I am looking for someone to fill the role of an elder to interview patients. The elder is a visionary figure who interviews patients about their experience at the clinic, and ideally provides them with guiding advice.
Please contact me if the following describes you:
• 50+ years old
• Comfortable talking to strangers
• Comfortable improvising
If you fit this role, you will perform during the next workshop for about two hours total.
Full exchanges between patients and clinicians were not captured on camera, but in my opinion theatricality was one area in which the clinic was lacking. A future iteration of the clinic would approach conversation with more intention and formal rigor.
One technique that artist Tino Sehgal uses to choreograph conversation is prompts, where the first sentence of the conversation is scripted but the rest is improvised. Another lesson from Sehgal is the use of stories to build rapport between strangers. If it is not possible to engage in spontaneous conversation with a patient, the clinician will tell relevant stories, either from previous instances of the clinic or from their past.
Something that was pointed out to me during the critique was how the clinic was not explicitly medical: it borrowed heavily from the language of corporate branding and new age spirituality. As such, the aesthetics of the clinic need not be explicitly medical. The medical gowns should be replaced by more ambiguous outfits.
Ideas for outfits:
– official badges
As some treatments took longer than others, flow became an issue for the clinic. In particular, the Bubble Sound Massage proved to be a bottleneck. Since the Bubble Sound Massage is the treatment that takes the longest, the others treatments will be timed to begin and end with it. One way of doing this is to give a cue when it is time to move to the next treatment. The clinician running the bubble treatment will hit a gong, or make some other signal when they finish.
Revisions to Treatments
Based on the feedback received, minor changes will be made to the treatments. First, having both the Cyclops Walking Tour and the Limping Walking Tour in the same sequence is redundant: the Limping Walking Tour will be removed.

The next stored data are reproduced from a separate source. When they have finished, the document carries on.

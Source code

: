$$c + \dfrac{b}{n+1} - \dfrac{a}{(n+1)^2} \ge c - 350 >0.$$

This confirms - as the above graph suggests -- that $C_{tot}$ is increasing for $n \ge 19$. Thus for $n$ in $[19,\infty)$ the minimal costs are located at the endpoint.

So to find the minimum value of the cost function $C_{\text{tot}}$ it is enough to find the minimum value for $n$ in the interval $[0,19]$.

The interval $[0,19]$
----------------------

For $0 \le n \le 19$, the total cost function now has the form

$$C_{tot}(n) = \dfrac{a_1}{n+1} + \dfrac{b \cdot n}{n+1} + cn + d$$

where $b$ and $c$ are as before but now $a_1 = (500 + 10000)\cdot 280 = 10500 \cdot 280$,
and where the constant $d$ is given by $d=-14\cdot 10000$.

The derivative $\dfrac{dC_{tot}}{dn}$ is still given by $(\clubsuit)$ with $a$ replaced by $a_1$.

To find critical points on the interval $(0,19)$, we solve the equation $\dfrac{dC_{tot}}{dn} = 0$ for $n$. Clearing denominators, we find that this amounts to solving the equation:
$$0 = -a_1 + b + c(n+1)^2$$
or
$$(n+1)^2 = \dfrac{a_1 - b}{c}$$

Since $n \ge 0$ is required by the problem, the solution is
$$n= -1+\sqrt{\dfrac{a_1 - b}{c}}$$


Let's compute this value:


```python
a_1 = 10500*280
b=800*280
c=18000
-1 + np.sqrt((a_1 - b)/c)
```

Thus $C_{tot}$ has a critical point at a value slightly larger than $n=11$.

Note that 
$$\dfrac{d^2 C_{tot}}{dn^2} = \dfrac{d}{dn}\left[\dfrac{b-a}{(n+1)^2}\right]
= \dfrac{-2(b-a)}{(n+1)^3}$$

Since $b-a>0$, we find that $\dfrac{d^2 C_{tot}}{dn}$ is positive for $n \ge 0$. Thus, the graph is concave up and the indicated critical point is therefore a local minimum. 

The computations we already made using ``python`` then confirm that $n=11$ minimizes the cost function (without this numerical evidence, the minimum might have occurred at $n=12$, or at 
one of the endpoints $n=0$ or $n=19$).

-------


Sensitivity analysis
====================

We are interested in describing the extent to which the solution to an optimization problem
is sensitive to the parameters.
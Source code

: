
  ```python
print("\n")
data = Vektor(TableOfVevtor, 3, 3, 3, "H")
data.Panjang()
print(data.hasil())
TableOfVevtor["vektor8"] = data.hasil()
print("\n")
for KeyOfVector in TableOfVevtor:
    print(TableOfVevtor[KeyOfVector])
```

During the event, a clinician ran a treatment for waiting patients. This involved “collecting smells” with syringes. I believe this interim station can be refined. Someone in the critique suggested a scent archive, where different scents are collected and labeled in a grid-like display.
Finally, the procedure for the medical document associated with each patient will be refined. Problematically, the elder did not know what each symbol on the document meant. To solve this, clinicians will stamp the document instead of drawing on it.